Prologue de LʼOpéra du Dragon de H. Müller

  • "Mesdames et messieurs, nous nʼen ferons pas un mystère
  • Cʼest un conte quʼaujourdʼhui nous vous racontons
  • Du nouveau, nous lʼespérons, pour les oreilles et les yeux.
  • IL ETAIT UNE FOIS, personne ne lʼa vu,
  • Pourtant, ici ou là, cela arrive encore
  • Vous verrez le Dragon, qui fait bouillir de lʼeau.
  • Cʼest bon contre le choléra. Mais le bienfaiteur
  • Du bec et des griffes, exige ces honoraires
  • Bon an, mal an, il rafle ses dividendes
  • Sur le dos de ses patients reconnaissants
  • Qui de gaieté de coeur entament son refrain.
  • Lʼune ou lʼautre créature fait son petit profit
  • Et manie la brosse à reluire sur les griffes du monstre.

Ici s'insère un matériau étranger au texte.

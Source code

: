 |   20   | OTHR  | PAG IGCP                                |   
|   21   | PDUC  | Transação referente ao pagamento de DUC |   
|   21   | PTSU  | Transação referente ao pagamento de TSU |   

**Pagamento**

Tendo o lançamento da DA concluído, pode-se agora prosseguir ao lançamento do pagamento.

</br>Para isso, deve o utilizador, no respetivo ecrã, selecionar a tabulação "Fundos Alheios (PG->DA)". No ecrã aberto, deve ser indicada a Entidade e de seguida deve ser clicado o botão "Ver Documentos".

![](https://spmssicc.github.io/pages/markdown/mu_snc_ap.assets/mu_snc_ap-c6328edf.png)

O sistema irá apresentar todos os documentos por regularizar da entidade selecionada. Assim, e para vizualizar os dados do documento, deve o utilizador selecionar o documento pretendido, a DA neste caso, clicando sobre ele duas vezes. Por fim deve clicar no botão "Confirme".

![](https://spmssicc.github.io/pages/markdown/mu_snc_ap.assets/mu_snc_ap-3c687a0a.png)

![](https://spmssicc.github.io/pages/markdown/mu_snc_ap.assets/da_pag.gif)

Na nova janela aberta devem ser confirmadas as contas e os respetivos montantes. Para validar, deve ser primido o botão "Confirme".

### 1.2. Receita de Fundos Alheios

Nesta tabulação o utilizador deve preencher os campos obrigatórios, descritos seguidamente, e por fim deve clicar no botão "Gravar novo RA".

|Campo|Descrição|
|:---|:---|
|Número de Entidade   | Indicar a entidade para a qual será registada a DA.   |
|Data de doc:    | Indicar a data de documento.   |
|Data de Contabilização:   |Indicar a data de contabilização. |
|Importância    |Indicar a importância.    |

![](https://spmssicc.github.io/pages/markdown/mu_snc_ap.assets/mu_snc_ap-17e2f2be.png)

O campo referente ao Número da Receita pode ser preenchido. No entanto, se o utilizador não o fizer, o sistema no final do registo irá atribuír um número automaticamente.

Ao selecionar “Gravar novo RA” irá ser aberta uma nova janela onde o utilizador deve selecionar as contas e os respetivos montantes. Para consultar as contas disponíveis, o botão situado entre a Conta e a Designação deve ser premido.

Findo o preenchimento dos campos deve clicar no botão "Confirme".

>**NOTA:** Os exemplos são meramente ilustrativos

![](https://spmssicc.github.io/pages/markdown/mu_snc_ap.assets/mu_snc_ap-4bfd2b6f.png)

  • Vous verrez la belle Elsa, mal fiancée
  • Et son père, le grand archiviste qui nʼy peut rien faire
  • Car en ce lieu, en ces temps là,
  • Le pain quotidien est le meurtre quotidien.
  • Le Dragon a fait élire Elsa, fiancée de lʼannée
  • Ce qui veut dire que ses jours sont comptés.
  • Le lit du dragon sera son cerceuil,
  • La robe de mariée, un linceul.
  • CʼEST LA VIE. Mieux vaut en prendre son parti.
  • Cʼest alors quʼintervient monsieur Lancelot
  • Qui se moque des dragons et nʼattend rien des dieux.
  • Il engage un combat et le combat sera dur
  • Il se poursuit jusquʼau jour dʼaujourdʼhui.
  • Le dragon apparait sous mille métamorphoses
  • La terre tourne, le MAKE-UP efface les rides.
  • Il combat avec du napalm et de lʼaide alimentaire
  • Il proclame son humanité, son argent peut tuer.
  • Mais notre héros nʼest pas seul et son épée nʼest pas de bois.
  • Et de nombreuses têtes pensent sous le manteau qui le rend invisible.
  • A la fin, elles font une découverte :
  • Les têtes du dragon, elles aussi, tombent de haut en bas.
  • Mais il sʼavère bientôt que lʼon nʼest pas au bout du chemin,
  • Car les géants sont grands grâce aux nains.
  • Dans la lueur de lʼaube, de la semence du Dragon,
  • Surgissent démocratiquement des dragons en réduction
  • Pour les secondes noces avec la même fiancée.
  • La peau du fiancé est couverte dʼécailles
  • Les citoyens font la fête mais la fiançée dit Non.
  • Cʼest alors que tourne le vent et que la pierre se met à danser.
  • Des murs sʼécroulent, demain est aujourdʼhui
  • Trois fois déclarée morte, la révolution en surgit.
  • Les écailles tombent. Qui nʼapprend rien tombe aussi.